As an automation engineer, I chose Fanuc Cobots due to the ease of their programming even for people who are not programmers by trade. With such a small company and only one Automation Engineer on staff, I needed a robot programming style that was easy to master and teach. This is important so that I could easily train other personnel how to troubleshoot programs and create new parts programs. This allows a project to run seamlessly without the need to go back and “babysit” the old ones.

Plus, it had a spinny wheel on it to help drive it in the X, Y, and Z axes. Machinists like spinny wheels for that. Since I’m looking to train machinists on how to program robots, I needed to choose a robot that spoke to my target audience. Fanuc all the way. 

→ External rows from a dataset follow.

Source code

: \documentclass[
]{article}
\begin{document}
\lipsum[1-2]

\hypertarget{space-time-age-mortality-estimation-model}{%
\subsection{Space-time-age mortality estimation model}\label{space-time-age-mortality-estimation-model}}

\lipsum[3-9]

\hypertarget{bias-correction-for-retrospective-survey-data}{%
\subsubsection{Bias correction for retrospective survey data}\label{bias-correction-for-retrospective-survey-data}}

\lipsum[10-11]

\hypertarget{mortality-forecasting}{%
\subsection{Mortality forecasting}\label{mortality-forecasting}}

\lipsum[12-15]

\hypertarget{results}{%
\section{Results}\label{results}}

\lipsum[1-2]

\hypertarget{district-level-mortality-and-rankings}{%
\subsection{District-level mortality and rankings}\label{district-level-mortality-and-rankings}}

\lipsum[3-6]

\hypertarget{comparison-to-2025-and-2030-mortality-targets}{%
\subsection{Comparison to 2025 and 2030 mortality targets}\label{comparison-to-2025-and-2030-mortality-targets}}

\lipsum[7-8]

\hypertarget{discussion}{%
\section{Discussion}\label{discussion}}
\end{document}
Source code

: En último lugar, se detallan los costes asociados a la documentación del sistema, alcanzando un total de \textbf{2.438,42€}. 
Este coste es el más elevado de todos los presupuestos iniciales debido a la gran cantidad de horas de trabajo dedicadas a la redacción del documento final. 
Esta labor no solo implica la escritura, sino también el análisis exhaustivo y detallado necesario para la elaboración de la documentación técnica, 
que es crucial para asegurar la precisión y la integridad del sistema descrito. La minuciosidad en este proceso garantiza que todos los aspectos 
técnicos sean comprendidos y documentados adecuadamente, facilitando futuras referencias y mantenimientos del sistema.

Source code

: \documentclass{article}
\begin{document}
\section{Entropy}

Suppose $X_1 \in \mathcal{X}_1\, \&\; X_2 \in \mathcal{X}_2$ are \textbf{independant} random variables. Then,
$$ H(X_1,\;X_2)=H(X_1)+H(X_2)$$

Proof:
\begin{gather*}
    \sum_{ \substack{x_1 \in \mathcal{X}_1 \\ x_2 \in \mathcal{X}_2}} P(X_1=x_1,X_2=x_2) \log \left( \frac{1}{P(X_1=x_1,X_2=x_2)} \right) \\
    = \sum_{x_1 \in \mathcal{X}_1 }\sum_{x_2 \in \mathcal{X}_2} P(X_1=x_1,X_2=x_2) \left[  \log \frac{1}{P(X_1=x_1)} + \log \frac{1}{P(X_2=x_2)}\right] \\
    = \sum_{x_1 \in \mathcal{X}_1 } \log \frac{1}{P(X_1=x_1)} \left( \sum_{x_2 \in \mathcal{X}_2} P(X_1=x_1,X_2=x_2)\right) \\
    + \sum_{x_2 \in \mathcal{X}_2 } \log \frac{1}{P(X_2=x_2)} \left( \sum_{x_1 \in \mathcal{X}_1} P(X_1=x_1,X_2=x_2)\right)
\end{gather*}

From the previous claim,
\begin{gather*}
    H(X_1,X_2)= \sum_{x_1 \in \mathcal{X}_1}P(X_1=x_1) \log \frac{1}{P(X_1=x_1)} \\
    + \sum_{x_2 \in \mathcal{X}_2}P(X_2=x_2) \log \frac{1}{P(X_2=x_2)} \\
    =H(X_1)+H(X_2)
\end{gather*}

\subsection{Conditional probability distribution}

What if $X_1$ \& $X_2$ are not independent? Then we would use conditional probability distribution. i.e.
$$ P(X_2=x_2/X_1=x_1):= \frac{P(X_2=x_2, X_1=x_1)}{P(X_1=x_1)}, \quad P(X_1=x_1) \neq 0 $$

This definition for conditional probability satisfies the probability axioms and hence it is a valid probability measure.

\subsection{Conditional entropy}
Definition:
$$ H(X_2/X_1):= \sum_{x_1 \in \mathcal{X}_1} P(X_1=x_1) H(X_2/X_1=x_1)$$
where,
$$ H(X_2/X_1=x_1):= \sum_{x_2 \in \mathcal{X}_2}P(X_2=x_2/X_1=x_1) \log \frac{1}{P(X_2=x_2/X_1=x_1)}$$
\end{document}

As a former operator, my first priority is reducing the stress of the operators on the floor. I use my knack for automation and talent for spotting process improvement opportunities to help better the lives of the operators, with whom I still feel a deep kinship.


How will the new robot impact day-to-day processes at Suburban?

Once "Romeo" has been proven on its debut part, it will eliminate the need to have a talented machinist standing in front of a CNC loading and unloading parts. This will free a resource to develop better processes for other parts, design and program other machines, and fill in the ever-widening gap caused by the labor crises plaguing the world.

"Romeo" will not need to take breaks. It will not get distracted by discussions about the big game that happened over the weekend. It will operate through the night when no one else is in the building.

Not needing to take breaks will return over 5 hours run time to our schedule per day while also freeing up a labor resource to work on other machines and processes.

When "Romeo’s" vision system is installed, the final goal is to bring it from machine to machine to run different parts.


How will this new addition benefit Suburban's customers?

Reduced downtime and increased in-process quality inspection will benefit the customer by decreasing lead times and improving quality assurance.

Decrease in labor costs and an increase in throughput could also lead savings being passed on to customers.


How do you see innovation & automation growing at Suburban?

In the wake of the labor crises, having something do the work as opposed to someone, has never been more important. With labor shortages resulting in continually growing backlogs, I foresee more data collection from all machines on the floor to monitor processes for improvement. Since robots don’t need breaks, fewer operators will be required to fulfill the jobs. This would allow for the same, if not increased, throughput.

More automation means more time for developing our employees so that their intelligence and talents can be spent on learning new skills which benefit them within and outside their work areas. Automation will help empower our employees to grow and help us to recognize the stars currently hidden beneath a veil of tedium.